■ PROBLEM DESCRIPTION: Among the entries below, find every line that has "logo" and pull it out.
++++ DATA EXTRACTS ++++
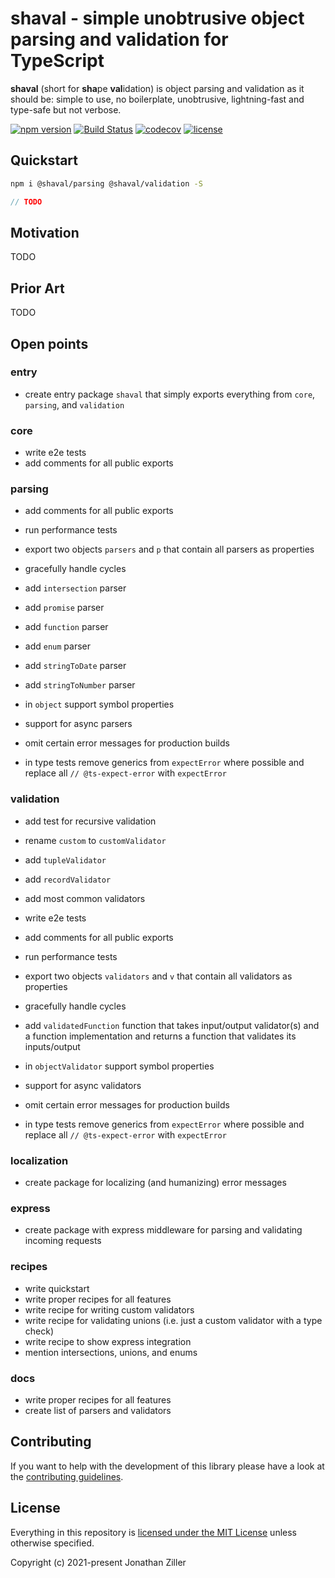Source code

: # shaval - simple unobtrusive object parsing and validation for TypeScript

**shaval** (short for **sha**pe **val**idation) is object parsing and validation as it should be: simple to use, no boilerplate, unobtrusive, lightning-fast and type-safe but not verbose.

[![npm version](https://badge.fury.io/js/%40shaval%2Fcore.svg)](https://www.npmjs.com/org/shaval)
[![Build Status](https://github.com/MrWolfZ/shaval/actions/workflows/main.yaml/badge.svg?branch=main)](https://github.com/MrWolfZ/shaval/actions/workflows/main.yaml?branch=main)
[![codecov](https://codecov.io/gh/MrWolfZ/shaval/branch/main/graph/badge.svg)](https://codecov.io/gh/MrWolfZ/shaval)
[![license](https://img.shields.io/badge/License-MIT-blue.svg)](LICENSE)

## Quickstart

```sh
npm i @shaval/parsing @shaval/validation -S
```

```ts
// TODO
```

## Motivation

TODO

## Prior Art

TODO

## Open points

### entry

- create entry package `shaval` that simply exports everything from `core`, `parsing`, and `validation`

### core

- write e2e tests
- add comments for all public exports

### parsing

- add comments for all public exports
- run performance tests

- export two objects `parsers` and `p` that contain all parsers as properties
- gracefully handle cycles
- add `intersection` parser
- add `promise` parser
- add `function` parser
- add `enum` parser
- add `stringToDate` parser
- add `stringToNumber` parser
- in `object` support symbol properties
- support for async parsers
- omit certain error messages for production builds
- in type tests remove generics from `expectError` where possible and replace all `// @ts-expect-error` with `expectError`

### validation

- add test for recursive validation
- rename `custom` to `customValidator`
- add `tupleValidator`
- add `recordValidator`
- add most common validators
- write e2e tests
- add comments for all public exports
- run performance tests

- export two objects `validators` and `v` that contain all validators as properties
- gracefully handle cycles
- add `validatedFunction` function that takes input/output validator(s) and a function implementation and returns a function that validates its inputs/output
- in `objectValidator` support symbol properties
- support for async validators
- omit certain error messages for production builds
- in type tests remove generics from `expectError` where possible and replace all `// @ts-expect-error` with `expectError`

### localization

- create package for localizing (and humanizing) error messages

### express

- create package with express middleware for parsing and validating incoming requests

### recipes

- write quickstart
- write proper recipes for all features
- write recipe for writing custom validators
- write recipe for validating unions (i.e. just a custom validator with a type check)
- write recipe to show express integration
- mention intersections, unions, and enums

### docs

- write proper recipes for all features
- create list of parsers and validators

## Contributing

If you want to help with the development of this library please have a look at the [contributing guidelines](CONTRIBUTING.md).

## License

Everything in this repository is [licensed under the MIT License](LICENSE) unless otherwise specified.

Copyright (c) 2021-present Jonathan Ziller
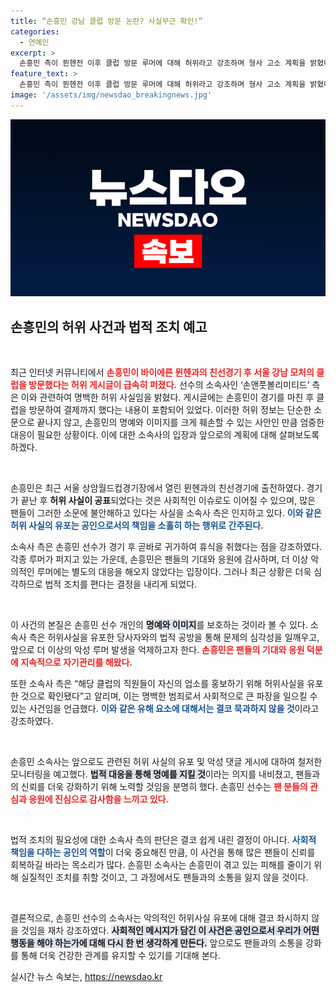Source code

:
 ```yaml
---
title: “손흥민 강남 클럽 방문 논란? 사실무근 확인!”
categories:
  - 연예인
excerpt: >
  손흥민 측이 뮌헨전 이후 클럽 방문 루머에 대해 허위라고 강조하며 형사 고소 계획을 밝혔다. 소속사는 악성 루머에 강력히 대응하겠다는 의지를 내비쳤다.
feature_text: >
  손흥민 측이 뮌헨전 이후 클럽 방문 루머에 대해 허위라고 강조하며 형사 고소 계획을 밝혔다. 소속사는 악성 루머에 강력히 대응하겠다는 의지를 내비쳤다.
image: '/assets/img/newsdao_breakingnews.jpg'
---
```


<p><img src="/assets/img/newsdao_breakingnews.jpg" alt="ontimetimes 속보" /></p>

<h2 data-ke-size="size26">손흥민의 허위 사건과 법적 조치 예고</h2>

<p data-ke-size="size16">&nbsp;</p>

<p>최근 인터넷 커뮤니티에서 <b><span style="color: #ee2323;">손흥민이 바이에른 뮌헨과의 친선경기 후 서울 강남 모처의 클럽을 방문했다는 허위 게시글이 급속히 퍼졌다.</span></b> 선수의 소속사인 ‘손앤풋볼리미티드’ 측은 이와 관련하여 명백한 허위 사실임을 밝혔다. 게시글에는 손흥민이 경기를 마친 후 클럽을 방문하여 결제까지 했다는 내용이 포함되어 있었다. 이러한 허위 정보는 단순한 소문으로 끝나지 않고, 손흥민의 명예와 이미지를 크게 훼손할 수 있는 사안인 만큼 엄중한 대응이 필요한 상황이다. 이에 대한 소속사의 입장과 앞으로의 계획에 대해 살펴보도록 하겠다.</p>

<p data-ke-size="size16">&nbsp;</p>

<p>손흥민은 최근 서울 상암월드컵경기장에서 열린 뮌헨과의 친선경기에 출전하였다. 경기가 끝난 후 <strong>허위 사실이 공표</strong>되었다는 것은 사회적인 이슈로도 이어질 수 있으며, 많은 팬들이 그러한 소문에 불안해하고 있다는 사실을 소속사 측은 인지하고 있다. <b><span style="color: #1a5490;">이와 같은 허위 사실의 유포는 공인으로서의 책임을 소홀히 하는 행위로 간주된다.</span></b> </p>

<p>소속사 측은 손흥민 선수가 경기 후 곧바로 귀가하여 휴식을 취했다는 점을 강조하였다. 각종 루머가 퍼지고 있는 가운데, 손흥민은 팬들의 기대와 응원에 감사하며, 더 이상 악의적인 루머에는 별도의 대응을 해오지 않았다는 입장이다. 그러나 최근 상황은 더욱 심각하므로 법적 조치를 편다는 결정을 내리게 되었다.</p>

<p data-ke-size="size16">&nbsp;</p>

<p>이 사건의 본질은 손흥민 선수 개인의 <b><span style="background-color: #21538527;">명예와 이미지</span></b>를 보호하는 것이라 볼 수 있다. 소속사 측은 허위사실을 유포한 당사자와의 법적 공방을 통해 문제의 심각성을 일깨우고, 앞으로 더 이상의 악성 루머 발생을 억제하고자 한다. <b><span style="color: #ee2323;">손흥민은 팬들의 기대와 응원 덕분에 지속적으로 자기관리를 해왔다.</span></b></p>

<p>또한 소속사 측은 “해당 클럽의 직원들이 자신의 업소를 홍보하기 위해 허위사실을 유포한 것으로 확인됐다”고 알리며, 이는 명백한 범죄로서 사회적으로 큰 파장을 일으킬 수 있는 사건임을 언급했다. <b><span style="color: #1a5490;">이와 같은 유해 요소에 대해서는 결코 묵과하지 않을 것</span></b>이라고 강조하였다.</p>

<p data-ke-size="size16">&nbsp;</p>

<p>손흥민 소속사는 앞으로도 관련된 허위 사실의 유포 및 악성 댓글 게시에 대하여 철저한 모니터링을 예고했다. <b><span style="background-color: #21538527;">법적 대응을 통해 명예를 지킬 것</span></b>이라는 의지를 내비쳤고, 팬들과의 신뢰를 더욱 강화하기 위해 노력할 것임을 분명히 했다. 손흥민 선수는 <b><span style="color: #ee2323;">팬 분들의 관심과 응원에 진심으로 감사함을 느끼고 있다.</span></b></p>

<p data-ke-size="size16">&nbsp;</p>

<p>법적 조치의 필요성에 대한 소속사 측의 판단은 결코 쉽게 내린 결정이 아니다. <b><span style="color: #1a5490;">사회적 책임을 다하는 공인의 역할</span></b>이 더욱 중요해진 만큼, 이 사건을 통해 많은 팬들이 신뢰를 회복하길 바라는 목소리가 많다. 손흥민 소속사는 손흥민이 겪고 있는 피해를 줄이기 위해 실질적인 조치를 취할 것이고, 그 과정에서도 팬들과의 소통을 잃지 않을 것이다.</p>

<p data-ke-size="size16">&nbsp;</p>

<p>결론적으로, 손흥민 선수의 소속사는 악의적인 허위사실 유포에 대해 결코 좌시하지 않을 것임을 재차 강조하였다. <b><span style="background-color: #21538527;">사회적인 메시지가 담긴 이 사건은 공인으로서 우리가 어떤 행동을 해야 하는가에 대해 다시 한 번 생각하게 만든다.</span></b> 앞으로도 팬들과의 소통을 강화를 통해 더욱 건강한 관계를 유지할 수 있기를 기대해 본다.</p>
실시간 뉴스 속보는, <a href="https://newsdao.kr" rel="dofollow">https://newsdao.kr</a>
++++
++++ DATA EXTRACTS ++++
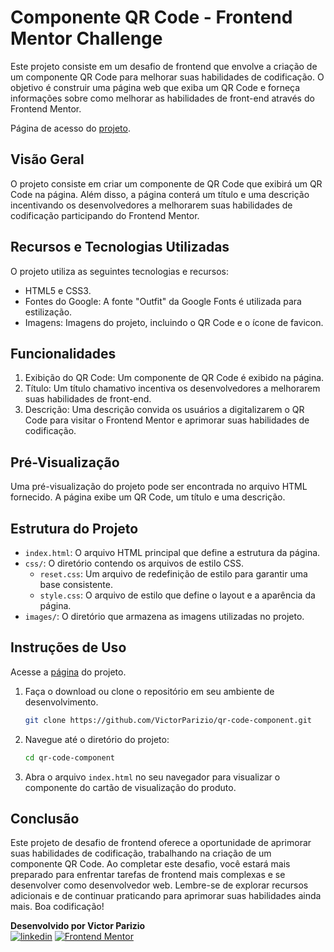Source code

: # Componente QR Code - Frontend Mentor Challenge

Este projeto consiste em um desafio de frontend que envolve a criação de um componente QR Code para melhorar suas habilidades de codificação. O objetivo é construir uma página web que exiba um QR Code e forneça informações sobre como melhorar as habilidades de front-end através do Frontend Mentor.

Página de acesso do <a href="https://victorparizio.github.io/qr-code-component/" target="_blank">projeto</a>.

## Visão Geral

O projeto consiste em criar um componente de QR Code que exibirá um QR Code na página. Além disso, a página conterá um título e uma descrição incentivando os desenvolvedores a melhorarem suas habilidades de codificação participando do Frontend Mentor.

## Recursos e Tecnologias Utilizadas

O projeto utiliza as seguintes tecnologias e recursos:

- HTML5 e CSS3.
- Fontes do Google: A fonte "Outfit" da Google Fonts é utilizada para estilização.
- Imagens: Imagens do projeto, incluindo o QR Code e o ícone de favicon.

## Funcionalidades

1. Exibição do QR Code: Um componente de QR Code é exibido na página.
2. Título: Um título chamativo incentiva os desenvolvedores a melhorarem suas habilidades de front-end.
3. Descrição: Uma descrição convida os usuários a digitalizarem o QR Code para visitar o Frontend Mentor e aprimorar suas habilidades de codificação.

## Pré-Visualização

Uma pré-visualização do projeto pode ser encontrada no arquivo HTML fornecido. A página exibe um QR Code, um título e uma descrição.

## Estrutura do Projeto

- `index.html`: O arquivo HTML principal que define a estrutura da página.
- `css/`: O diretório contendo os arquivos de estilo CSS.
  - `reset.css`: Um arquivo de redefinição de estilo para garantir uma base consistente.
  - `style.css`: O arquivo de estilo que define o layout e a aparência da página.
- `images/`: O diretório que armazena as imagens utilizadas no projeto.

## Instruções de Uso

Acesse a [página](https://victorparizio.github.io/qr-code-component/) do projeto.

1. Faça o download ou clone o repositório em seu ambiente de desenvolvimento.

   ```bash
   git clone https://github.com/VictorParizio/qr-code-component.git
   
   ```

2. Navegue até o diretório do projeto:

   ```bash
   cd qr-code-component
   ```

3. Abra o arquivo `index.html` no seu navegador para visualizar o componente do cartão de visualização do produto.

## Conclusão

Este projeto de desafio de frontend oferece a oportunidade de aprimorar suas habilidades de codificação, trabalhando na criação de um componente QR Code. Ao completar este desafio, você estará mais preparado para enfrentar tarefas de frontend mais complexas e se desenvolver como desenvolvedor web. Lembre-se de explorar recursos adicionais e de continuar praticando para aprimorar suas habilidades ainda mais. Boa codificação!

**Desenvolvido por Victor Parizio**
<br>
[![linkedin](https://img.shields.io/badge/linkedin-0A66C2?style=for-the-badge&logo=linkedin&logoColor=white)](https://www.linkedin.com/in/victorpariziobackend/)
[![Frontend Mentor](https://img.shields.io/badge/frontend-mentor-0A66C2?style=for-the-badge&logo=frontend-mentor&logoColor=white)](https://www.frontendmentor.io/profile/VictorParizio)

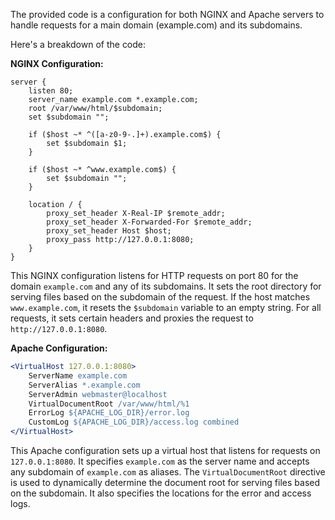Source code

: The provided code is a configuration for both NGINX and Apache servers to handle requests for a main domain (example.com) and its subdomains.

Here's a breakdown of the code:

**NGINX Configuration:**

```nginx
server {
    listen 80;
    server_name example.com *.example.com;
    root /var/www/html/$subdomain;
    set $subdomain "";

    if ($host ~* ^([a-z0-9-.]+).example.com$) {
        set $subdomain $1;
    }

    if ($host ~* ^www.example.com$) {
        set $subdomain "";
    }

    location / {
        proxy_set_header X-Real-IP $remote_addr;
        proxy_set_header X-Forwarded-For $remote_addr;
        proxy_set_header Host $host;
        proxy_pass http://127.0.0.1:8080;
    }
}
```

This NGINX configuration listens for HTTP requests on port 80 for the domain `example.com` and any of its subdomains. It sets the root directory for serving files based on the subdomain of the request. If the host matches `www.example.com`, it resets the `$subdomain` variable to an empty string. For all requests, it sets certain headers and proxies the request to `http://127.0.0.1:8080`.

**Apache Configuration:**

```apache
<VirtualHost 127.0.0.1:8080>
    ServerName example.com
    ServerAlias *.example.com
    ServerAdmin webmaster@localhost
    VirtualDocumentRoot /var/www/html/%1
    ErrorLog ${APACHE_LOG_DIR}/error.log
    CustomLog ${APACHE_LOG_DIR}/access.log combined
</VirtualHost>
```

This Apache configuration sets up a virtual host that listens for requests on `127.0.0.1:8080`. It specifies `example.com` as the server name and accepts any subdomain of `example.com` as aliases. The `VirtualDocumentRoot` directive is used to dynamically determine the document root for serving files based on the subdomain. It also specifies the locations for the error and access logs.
++++
++++ DATA EXTRACTS ++++
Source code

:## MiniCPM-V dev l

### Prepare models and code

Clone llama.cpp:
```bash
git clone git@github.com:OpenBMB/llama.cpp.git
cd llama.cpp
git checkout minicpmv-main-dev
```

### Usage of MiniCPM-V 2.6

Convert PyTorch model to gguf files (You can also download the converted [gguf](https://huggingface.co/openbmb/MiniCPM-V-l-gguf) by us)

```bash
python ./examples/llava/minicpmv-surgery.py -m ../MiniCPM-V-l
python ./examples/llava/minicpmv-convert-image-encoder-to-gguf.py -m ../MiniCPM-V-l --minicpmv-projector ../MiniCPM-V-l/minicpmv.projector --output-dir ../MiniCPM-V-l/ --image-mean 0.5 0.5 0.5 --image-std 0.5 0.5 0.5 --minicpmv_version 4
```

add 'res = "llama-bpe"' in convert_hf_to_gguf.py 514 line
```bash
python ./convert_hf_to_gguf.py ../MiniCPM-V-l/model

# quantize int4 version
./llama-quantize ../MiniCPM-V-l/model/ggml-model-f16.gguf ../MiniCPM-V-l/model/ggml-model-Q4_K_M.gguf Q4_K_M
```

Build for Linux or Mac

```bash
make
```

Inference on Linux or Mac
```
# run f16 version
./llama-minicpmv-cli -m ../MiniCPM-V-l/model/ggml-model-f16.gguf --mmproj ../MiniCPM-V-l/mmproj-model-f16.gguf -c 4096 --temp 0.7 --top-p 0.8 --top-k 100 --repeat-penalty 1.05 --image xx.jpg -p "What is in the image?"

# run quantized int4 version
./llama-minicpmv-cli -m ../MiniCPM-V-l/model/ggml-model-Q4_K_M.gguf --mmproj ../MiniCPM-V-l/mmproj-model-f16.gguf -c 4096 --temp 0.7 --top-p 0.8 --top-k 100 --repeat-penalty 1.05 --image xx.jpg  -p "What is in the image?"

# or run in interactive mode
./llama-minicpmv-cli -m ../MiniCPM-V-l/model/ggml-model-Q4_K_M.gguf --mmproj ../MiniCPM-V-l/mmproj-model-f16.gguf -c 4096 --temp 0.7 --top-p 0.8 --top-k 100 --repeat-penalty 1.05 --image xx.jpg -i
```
++++
■ WRITTEN ANSWER:
[![linkedin](https://img.shields.io/badge/linkedin-0A66C2?style=for-the-badge&logo=linkedin&logoColor=white)](https://www.linkedin.com/in/victorpariziobackend/)
[![Frontend Mentor](https://img.shields.io/badge/frontend-mentor-0A66C2?style=for-the-badge&logo=frontend-mentor&logoColor=white)](https://www.frontendmentor.io/profile/VictorParizio)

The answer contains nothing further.